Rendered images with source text
———

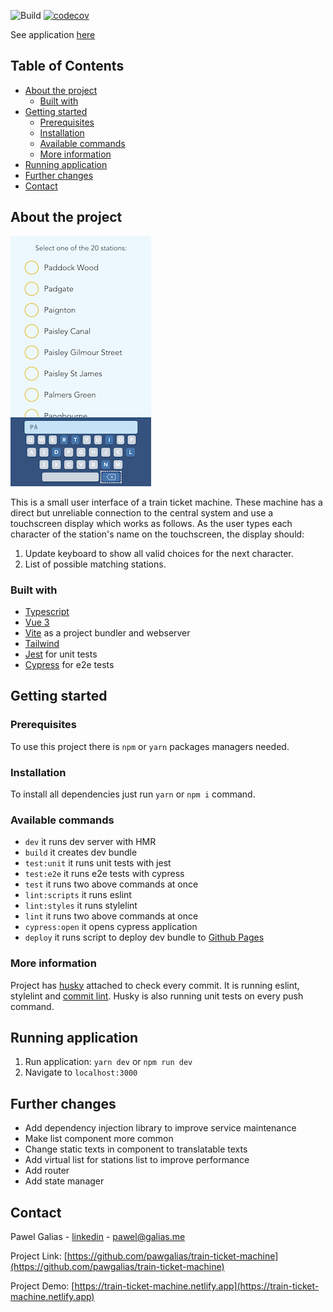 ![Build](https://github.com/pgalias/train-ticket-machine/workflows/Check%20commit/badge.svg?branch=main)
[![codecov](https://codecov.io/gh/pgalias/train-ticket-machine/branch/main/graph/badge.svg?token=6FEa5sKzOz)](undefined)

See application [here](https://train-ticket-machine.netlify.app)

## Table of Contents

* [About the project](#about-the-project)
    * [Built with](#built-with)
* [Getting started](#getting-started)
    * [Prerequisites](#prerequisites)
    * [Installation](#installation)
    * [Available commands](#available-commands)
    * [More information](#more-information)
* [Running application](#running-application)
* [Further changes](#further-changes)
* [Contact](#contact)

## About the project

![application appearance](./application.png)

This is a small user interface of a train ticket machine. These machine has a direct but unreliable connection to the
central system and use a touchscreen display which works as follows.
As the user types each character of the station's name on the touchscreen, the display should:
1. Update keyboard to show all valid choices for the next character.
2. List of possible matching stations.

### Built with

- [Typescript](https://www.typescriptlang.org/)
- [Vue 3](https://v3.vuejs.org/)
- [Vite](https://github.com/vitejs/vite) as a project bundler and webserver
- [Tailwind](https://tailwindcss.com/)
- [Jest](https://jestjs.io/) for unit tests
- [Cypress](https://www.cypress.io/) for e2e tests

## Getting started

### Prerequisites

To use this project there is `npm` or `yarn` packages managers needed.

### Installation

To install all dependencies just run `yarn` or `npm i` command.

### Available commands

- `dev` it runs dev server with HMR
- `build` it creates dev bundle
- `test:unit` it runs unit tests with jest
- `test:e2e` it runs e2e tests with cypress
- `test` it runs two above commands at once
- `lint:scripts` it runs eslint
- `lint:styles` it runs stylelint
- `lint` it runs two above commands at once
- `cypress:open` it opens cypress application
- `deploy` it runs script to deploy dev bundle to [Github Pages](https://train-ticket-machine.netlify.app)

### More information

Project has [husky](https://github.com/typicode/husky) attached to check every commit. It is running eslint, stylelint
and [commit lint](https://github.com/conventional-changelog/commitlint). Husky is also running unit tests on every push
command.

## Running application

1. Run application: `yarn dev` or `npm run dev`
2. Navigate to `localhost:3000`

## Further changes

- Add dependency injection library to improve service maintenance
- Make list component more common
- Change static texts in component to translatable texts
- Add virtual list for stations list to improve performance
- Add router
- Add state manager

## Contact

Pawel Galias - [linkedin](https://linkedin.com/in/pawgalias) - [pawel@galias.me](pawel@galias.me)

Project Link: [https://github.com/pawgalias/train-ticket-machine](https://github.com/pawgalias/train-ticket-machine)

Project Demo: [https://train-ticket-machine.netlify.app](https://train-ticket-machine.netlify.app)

———

**Assignment:** Take the records above and return, word for word, only the lines that fall from the line with "1. Update keyboard" to the line with "- [Tailwind](https://tailwindcss.com/)", both of them included.

**Task solution:**
1. Update keyboard to show all valid choices for the next character.
2. List of possible matching stations.

### Built with

- [Typescript](https://www.typescriptlang.org/)
- [Vue 3](https://v3.vuejs.org/)
- [Vite](https://github.com/vitejs/vite) as a project bundler and webserver
- [Tailwind](https://tailwindcss.com/)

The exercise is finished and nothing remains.